Work task:
Among the entries below, extract exactly the lines that run from the one with "Afterwards, we output" through the one with "construct a feasible", both ends included.

(Collected data)
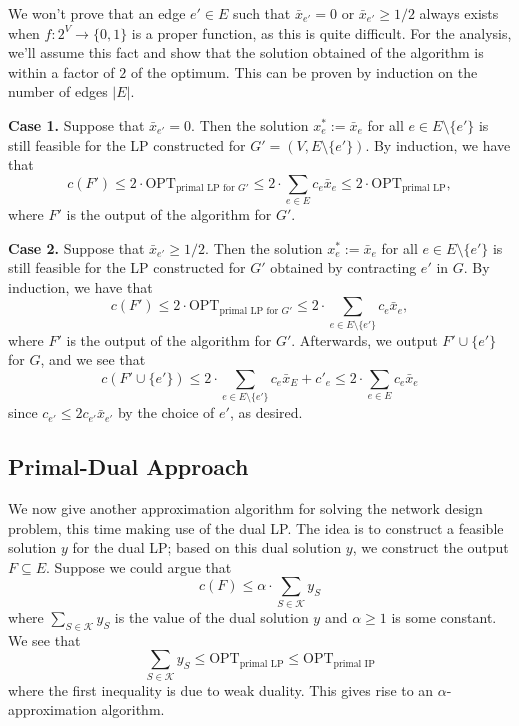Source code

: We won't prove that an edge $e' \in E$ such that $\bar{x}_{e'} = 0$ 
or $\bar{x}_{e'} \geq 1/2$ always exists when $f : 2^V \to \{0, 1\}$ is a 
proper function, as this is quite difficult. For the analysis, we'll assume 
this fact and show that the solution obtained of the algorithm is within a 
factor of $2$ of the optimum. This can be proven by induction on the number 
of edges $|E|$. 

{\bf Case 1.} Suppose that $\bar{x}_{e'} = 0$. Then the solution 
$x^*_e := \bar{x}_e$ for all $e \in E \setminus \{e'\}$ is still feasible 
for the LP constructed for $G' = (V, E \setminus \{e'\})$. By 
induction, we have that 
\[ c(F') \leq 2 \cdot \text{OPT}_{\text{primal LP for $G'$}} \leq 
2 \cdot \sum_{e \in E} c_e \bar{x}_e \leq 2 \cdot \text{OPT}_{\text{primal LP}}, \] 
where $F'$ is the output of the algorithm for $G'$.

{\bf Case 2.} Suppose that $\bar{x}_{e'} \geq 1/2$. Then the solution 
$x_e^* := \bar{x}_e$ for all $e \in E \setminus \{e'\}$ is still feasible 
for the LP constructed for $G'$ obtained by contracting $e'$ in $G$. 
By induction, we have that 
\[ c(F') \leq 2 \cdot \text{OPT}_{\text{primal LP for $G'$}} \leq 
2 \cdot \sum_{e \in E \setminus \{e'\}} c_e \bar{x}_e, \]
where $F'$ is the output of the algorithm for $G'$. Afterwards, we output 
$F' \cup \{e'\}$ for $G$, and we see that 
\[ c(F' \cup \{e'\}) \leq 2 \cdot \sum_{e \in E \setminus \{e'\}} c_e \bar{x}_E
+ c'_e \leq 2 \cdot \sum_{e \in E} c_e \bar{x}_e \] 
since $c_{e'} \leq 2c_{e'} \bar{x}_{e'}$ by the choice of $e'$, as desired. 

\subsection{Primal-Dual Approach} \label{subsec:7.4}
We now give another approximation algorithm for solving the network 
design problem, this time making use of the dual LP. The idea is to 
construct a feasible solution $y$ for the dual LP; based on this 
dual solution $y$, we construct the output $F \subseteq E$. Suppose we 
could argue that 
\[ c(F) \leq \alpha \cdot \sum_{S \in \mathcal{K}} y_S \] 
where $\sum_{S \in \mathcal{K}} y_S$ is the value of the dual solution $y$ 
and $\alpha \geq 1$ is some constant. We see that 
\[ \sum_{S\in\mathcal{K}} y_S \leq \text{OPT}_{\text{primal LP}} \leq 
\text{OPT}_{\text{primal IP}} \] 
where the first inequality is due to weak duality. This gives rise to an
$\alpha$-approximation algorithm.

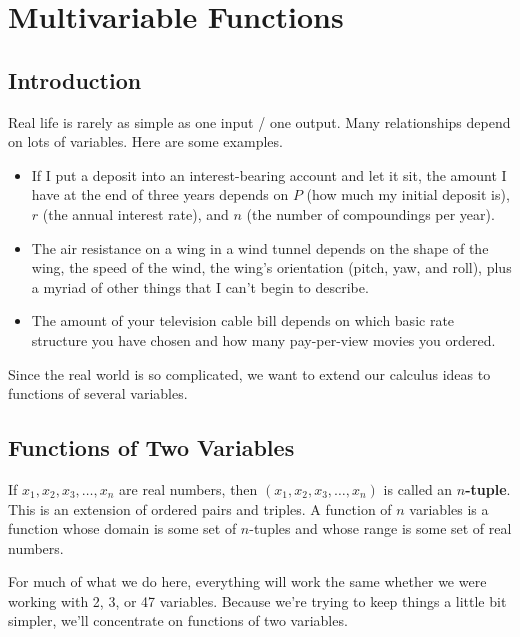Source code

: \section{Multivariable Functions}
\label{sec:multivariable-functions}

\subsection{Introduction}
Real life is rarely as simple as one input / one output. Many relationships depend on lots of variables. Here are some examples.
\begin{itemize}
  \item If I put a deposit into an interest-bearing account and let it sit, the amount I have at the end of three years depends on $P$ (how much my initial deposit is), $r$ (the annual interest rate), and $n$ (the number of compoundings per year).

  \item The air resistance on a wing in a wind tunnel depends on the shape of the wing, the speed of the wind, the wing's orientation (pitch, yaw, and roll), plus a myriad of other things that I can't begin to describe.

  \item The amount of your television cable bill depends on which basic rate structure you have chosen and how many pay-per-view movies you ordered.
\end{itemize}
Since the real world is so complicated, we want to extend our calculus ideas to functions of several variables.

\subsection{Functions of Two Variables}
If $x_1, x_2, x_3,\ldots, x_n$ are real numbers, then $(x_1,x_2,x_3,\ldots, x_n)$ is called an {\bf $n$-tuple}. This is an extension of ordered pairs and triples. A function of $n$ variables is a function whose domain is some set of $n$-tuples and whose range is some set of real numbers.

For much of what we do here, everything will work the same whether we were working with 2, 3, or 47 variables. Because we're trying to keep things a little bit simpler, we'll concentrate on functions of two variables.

...

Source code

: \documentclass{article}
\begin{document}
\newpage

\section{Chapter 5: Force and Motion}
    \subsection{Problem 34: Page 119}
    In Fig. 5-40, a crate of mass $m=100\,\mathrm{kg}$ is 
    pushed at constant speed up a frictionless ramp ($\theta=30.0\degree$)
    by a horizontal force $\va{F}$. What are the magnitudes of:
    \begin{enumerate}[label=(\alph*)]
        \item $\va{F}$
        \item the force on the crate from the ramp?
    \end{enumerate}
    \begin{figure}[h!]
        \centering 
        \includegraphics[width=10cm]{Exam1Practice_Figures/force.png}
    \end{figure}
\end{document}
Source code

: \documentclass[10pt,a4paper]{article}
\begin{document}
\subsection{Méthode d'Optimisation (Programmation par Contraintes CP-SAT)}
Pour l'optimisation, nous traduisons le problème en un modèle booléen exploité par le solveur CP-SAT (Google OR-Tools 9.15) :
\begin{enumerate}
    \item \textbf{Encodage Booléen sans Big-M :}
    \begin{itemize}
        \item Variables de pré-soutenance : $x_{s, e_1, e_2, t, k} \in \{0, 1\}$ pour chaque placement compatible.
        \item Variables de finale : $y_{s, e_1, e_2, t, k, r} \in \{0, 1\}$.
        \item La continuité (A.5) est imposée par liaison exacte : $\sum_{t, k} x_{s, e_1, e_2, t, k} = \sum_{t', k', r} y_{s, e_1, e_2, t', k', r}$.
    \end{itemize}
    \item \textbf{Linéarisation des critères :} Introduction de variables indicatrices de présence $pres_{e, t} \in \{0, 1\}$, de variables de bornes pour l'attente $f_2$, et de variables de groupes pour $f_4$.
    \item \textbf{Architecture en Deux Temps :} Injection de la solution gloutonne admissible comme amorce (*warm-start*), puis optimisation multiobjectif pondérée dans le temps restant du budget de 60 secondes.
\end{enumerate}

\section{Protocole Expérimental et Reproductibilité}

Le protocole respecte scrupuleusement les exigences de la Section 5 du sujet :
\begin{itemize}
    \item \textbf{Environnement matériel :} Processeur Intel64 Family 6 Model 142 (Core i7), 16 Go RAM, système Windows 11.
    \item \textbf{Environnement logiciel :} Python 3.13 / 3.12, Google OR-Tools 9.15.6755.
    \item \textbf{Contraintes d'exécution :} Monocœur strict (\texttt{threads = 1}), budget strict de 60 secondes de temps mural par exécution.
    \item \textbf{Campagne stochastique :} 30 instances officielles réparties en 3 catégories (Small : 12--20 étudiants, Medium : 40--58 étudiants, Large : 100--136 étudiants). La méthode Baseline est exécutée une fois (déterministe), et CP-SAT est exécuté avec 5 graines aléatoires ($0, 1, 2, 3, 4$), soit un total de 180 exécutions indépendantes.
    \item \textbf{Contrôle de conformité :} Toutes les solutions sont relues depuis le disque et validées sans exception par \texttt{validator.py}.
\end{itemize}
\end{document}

Reply to the task:
where $F'$ is the output of the algorithm for $G'$. Afterwards, we output 
$F' \cup \{e'\}$ for $G$, and we see that 
\[ c(F' \cup \{e'\}) \leq 2 \cdot \sum_{e \in E \setminus \{e'\}} c_e \bar{x}_E
+ c'_e \leq 2 \cdot \sum_{e \in E} c_e \bar{x}_e \] 
since $c_{e'} \leq 2c_{e'} \bar{x}_{e'}$ by the choice of $e'$, as desired. 

\subsection{Primal-Dual Approach} \label{subsec:7.4}
We now give another approximation algorithm for solving the network 
design problem, this time making use of the dual LP. The idea is to 
construct a feasible solution $y$ for the dual LP; based on this 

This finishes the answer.